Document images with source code
------------------------
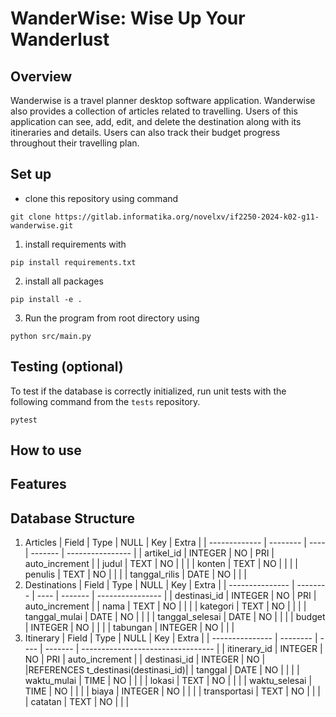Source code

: # WanderWise: Wise Up Your Wanderlust

## Overview

Wanderwise is a travel planner desktop software application. Wanderwise also provides a collection of articles related to travelling. Users of this application can see, add, edit, and delete the destination along with its itineraries and details. Users can also track their budget progress throughout their travelling plan.

## Set up
- clone this repository using command
```
git clone https://gitlab.informatika.org/novelxv/if2250-2024-k02-g11-wanderwise.git
```
1. install requirements with
```
pip install requirements.txt
```
2. install all packages
```
pip install -e .
```
3. Run the program from root directory using
```
python src/main.py
```

## Testing (optional)
To test if the database is correctly initialized, run unit tests with the following command from the `tests` repository.
```
pytest
```

## How to use

## Features


## Database Structure
1. Articles
|     Field     |    Type   | NULL |   Key   |       Extra      |
| ------------- |  -------- | ---- | ------- | ---------------- |
| artikel_id    |  INTEGER  |  NO  |   PRI   |  auto_increment  |
| judul         |    TEXT   |  NO  |         |                  |
| konten        |    TEXT   |  NO  |         |                  |
| penulis       |    TEXT   |  NO  |         |                  |
| tanggal_rilis |    DATE   |  NO  |         |                  |
2. Destinations
|       Field     |    Type   | NULL |   Key   |       Extra      |
| --------------- |  -------- | ---- | ------- | ---------------- |
| destinasi_id    |  INTEGER  |  NO  |   PRI   | auto_increment   |
| nama            |    TEXT   |  NO  |         |                  |
| kategori        |    TEXT   |  NO  |         |                  |
| tanggal_mulai   |    DATE   |  NO  |         |                  |
| tanggal_selesai |    DATE   |  NO  |         |                  |
| budget          |  INTEGER  |  NO  |         |                  |
| tabungan        |  INTEGER  |  NO  |         |                  |
3. Itinerary
|       Field     |    Type   | NULL |   Key   |                 Extra              |
| --------------- |  -------- | ---- | ------- | ---------------------------------  |
| itinerary_id    |  INTEGER  |  NO  |   PRI   |            auto_increment          |
| destinasi_id    |  INTEGER  |  NO  |         |REFERENCES t_destinasi(destinasi_id)|
|     tanggal     |    DATE   |  NO  |         |                                    |
|  waktu_mulai    |    TIME   |  NO  |         |                                    |
|     lokasi      |    TEXT   |  NO  |         |                                    |
| waktu_selesai   |    TIME   |  NO  |         |                                    |
|     biaya       |  INTEGER  |  NO  |         |                                    |
|  transportasi   |    TEXT   |  NO  |         |                                    |
|    catatan      |    TEXT   |  NO  |         |                                    |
------------------------
> **THE TASK**
Say how many lines in the entries above contain the string "INTEGER". Give the number by itself.

> **REPLY TO THE TASK**
7